As we eagerly await the August 21, 2017 total solar eclipse, let's look back at the last time the Carolinas had a major solar eclipse: May 30, 1984.

Occurring from late morning until early afternoon, most of the southeastern United States was treated to an amazing view as the sun almost completely disappeared behind the moon.  The moon's blockage of the sun reached 99.8% totality at its maximum extent.  No point on the Earth's surface experienced a total eclipse; this is known as an annular eclipse.  The best views of this eclipse were in a stripe extending from New Orleans, LA across Montgomery, AL; Atlanta, GA; Greenville, SC; Lake Norman, NC; to Greensboro, NC.  According to newspaper reports from the time, the rare "diamond necklace" effect was noticed as dots of sunlight appeared to shine through valleys on the moon's surface.  Birds were reported to have been fooled by the disappearance of the sun and began settling down for their night's sleep as darkness fell. 

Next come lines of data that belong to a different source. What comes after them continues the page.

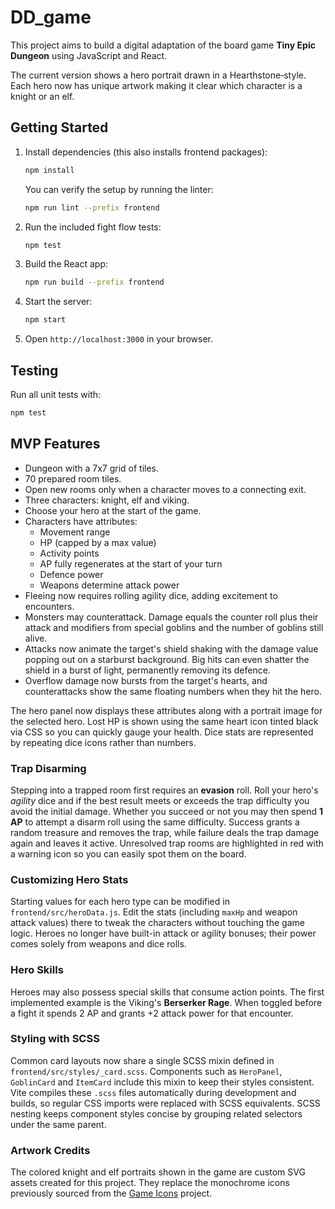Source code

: # DD_game

This project aims to build a digital adaptation of the board game **Tiny Epic Dungeon** using JavaScript and React.

The current version shows a hero portrait drawn in a Hearthstone‑style. Each hero now has unique artwork making it clear which character is a knight or an elf.

## Getting Started

1. Install dependencies (this also installs frontend packages):
   ```bash
   npm install
   ```
   You can verify the setup by running the linter:
   ```bash
   npm run lint --prefix frontend
   ```
2. Run the included fight flow tests:
   ```bash
   npm test
   ```
3. Build the React app:
   ```bash
   npm run build --prefix frontend
   ```
4. Start the server:
   ```bash
   npm start
   ```

5. Open `http://localhost:3000` in your browser.

## Testing

Run all unit tests with:
```bash
npm test
```

## MVP Features
- Dungeon with a 7x7 grid of tiles.
- 70 prepared room tiles.
- Open new rooms only when a character moves to a connecting exit.
- Three characters: knight, elf and viking.
- Choose your hero at the start of the game.
- Characters have attributes:
  - Movement range
  - HP (capped by a max value)
  - Activity points
  - AP fully regenerates at the start of your turn
  - Defence power
  - Weapons determine attack power
- Fleeing now requires rolling agility dice, adding excitement to encounters.
- Monsters may counterattack. Damage equals the counter roll plus their attack
  and modifiers from special goblins and the number of goblins still alive.
- Attacks now animate the target's shield shaking with the damage value popping
  out on a starburst background. Big hits can even shatter the shield in a
  burst of light, permanently removing its defence.
- Overflow damage now bursts from the target's hearts, and counterattacks show
  the same floating numbers when they hit the hero.

The hero panel now displays these attributes along with a portrait image for the selected hero. Lost HP is shown using the same heart icon tinted black via CSS so you can quickly gauge your health. Dice stats are represented by repeating dice icons rather than numbers.

### Trap Disarming

Stepping into a trapped room first requires an **evasion** roll. Roll your hero's *agility* dice and if the best result meets or exceeds the trap difficulty you avoid the initial damage. Whether you succeed or not you may then spend **1 AP** to attempt a disarm roll using the same difficulty. Success grants a random treasure and removes the trap, while failure deals the trap damage again and leaves it active. Unresolved trap rooms are highlighted in red with a warning icon so you can easily spot them on the board.

### Customizing Hero Stats

Starting values for each hero type can be modified in
`frontend/src/heroData.js`. Edit the stats (including `maxHp` and weapon attack
values) there to tweak the characters without touching the game logic. Heroes no
longer have built-in attack or agility bonuses; their power comes solely from
weapons and dice rolls.

### Hero Skills

Heroes may also possess special skills that consume action points. The first
implemented example is the Viking's **Berserker Rage**. When toggled before a
fight it spends 2 AP and grants +2 attack power for that encounter.

### Styling with SCSS

Common card layouts now share a single SCSS mixin defined in
`frontend/src/styles/_card.scss`. Components such as `HeroPanel`, `GoblinCard`
and `ItemCard` include this mixin to keep their styles consistent. Vite compiles
these `.scss` files automatically during development and builds, so regular CSS
imports were replaced with SCSS equivalents. SCSS nesting keeps component styles
concise by grouping related selectors under the same parent.

### Artwork Credits

The colored knight and elf portraits shown in the game are custom SVG assets
created for this project. They replace the monochrome icons previously sourced
from the [Game Icons](https://game-icons.net/) project.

Unfortunately, the Eastern Carolinas, including Florence, Myrtle Beach, Wilmington and New Bern, were covered beneath thick clouds with rain and missed seeing this eclipse.  Skies across the area didn't clear out until early the following morning.

Other notable solar eclipses occurred on July 20, 1963; March 7, 1970; and May 10, 1994.


GOES-5 visible satellite loop from May 30, 1984 showing the eclipse shadow passing rapidly across the Southeastern United States.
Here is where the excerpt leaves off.